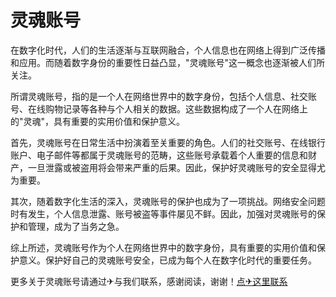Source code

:# 灵魂账号

在数字化时代，人们的生活逐渐与互联网融合，个人信息也在网络上得到广泛传播和应用。而随着数字身份的重要性日益凸显，"灵魂账号"这一概念也逐渐被人们所关注。

所谓灵魂账号，指的是一个人在网络世界中的数字身份，包括个人信息、社交账号、在线购物记录等各种与个人相关的数据。这些数据构成了一个人在网络上的"灵魂"，具有重要的实用价值和保护意义。

首先，灵魂账号在日常生活中扮演着至关重要的角色。人们的社交账号、在线银行账户、电子邮件等都属于灵魂账号的范畴，这些账号承载着个人重要的信息和财产，一旦泄露或被盗用将会带来严重的后果。因此，保护好灵魂账号的安全显得尤为重要。

其次，随着数字化生活的深入，灵魂账号的保护也成为了一项挑战。网络安全问题时有发生，个人信息泄露、账号被盗等事件屡见不鲜。因此，加强对灵魂账号的保护和管理，成为了当务之急。

综上所述，灵魂账号作为个人在网络世界中的数字身份，具有重要的实用价值和保护意义。保护好自己的灵魂账号安全，已成为每个人在数字化时代的重要任务。

更多关于灵魂账号请通过✈与我们联系，感谢阅读，谢谢！[点✈这里联系](https://sms.k02.cc)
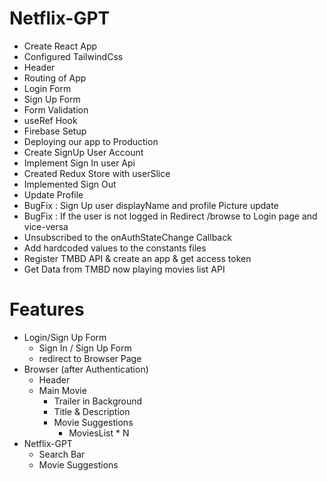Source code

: # Netflix-GPT

- Create React App
- Configured TailwindCss
- Header
- Routing of App
- Login Form
- Sign Up Form
- Form Validation
- useRef Hook
- Firebase Setup
- Deploying our app to Production
- Create SignUp User Account
- Implement Sign In user Api
- Created Redux Store with userSlice
- Implemented Sign Out
- Update Profile
- BugFix : Sign Up user displayName and profile Picture update
- BugFix : If the user is not logged in Redirect /browse to Login page and vice-versa
- Unsubscribed to the onAuthStateChange Callback
- Add hardcoded values to the constants files
- Register TMBD API & create an app & get access token
- Get Data from TMBD now playing movies list API

# Features

- Login/Sign Up Form
  - Sign In / Sign Up Form
  - redirect to Browser Page
- Browser (after Authentication)
  - Header
  - Main Movie
    - Trailer in Background
    - Title & Description
    - Movie Suggestions
      - MoviesList \* N
- Netflix-GPT
  - Search Bar
  - Movie Suggestions
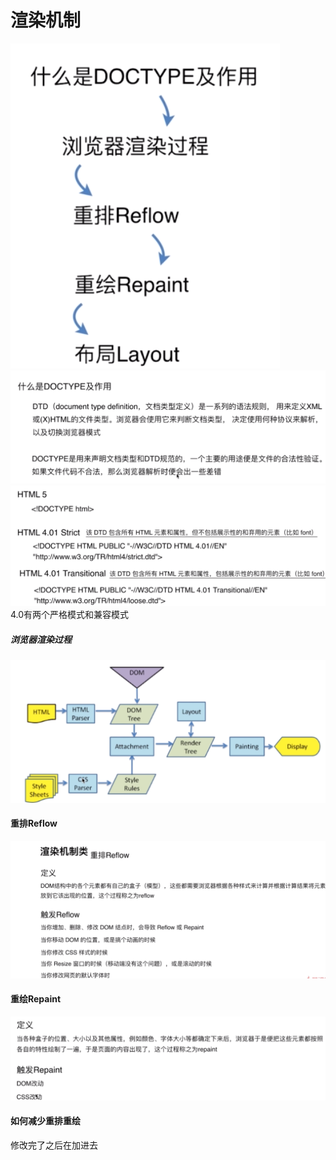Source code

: # 渲染机制
![image](./img/12.1.png)
![image](./img/12.2.png)
![image](./img/12.3.png)
4.0有两个严格模式和兼容模式
##### 浏览器渲染过程
![image](./img/12.4.png)
#### 重排Reflow
![image](./img/12.5.png)
#### 重绘Repaint
![image](./img/12.6.png)
#### 如何减少重排重绘
修改完了之后在加进去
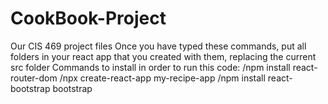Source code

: # CookBook-Project
Our CIS 469 project files
Once you have typed these commands, put all folders in your react app that you created with them, replacing the current src folder
Commands to install in order to run this code:
/npm install react-router-dom
/npx create-react-app my-recipe-app 
/npm install react-bootstrap bootstrap
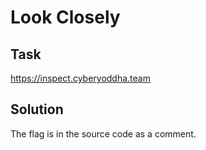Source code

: # Look Closely

## Task

https://inspect.cyberyoddha.team

## Solution

The flag is in the source code as a comment.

» Exercise description
Go through the listing above. Show each line where the word "TMBD" is found.

» Task output
- Register TMBD API & create an app & get access token
- Get Data from TMBD now playing movies list API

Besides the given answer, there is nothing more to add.